Send notifications when all objections are resolved
Given all of the above, senders should be notified only when:
- the problem is a recipient errors,
- the recipient error is trusted to be free of operational mistakes, and
- the sender is known to be friendly.
Notification of content and authentication problems is assumed to be unnecessary because these problems will be sent to quarantine and resolved favorably during quarantine review.
Notification of reputation problems is assumed to be unnecessary because the classification of the sender as “friendly” implies that the sender has an acceptable reputation.
This approach assumes that a mechanism exists to classify senders as “friendly”. For senders that are not classified as either friendly or blocked, the administrator must decide whether to send recipient error notices. Given the high volume of recipient-guessing techniques that I observe in advertising messages, my recommendation is to handle recipient problems from unclassified senders with silent discard, and to consider the recipient error as an indication of a possibly unwanted sender.
Obstacles to Implementing this design
The objection to using non-delivery reports means that SmarterMail, in its present form, is a poor choice as an incoming gateway, because all of the most useful spam checks occur after the SMTP session is closed. PostFix onLinux, with Declude Reboot, would be an alternative.
My testing of SmarterMail suggests that if a communication problem occurs during recipient verification, the error is handled as a confirmed failure, causing the message to be rejected. It should treat a non-result as an unknown, and let the message proceed. If the recipient is invalid, the problem will be detected during delivery. More importantly to this design, a recipient verification failure in SmarterMail will always notify the sender of the problem. This behavior permits recipient guessing and directory harvesting by unwanted senders.
Custom software is needed to configure alternate authentication rules for sender authentication problems.

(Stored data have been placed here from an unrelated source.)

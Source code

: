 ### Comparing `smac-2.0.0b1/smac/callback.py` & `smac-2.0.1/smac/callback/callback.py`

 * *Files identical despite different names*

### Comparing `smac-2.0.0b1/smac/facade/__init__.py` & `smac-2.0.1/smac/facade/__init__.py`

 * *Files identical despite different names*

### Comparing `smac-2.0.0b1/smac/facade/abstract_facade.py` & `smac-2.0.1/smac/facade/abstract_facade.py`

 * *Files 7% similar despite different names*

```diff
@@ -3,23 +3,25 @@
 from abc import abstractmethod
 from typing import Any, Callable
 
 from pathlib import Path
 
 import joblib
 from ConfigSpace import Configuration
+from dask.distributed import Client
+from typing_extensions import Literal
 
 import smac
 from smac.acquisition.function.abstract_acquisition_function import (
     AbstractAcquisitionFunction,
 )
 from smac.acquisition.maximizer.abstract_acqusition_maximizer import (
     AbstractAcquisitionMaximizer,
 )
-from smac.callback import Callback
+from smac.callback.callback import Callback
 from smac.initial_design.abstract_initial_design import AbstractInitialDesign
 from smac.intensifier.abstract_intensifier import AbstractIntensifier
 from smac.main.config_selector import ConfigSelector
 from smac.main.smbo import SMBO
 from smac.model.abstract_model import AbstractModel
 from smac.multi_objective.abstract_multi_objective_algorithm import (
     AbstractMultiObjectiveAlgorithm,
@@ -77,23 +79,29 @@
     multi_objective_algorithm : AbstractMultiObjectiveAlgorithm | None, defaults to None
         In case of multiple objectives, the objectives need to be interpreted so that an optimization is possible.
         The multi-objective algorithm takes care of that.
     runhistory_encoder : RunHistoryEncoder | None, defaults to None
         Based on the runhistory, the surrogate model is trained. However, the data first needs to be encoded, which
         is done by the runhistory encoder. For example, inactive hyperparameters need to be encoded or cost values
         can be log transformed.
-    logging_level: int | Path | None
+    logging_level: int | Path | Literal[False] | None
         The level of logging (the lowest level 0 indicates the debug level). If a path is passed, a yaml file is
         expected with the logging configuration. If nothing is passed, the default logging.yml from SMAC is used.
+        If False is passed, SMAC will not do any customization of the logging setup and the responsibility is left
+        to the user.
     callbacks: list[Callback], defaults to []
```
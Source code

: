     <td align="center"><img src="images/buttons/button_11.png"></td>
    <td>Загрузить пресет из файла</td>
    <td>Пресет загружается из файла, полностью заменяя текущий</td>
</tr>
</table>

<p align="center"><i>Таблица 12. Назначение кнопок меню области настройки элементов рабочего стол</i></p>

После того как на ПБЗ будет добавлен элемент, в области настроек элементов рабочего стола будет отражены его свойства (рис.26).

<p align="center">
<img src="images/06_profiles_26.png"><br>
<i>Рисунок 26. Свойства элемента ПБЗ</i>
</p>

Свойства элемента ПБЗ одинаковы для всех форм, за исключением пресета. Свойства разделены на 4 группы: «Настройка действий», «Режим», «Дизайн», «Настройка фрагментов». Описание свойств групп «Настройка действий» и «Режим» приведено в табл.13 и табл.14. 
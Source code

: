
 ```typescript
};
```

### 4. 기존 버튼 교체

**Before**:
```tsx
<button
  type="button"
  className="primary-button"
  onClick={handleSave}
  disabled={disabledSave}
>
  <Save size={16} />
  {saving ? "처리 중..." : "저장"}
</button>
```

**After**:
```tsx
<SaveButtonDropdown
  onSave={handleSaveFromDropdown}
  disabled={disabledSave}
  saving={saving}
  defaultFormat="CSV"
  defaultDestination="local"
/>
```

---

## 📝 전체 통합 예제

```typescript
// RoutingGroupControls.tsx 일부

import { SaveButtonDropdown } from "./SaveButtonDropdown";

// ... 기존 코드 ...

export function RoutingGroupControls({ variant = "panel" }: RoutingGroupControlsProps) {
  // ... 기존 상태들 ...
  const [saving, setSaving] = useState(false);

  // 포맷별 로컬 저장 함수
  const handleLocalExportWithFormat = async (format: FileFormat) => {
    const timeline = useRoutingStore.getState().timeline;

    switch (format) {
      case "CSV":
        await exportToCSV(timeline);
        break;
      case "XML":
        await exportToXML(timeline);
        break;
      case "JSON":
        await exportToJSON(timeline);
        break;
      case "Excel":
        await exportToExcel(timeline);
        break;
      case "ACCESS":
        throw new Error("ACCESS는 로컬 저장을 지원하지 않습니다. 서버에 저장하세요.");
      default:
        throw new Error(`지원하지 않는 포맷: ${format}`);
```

Custom software and administrative effort will be needed to build a list of “friendly” senders who are eligible for recipient failure notification. The entire message will need to be accepted before the message From address can be confirmed as a “friendly” sender, so notification will always be sent using a non-delivery report. This volume of these messages should be trivial, and the risk of incorrect notification should be eliminated by prior authentication of the sender as “friendly”.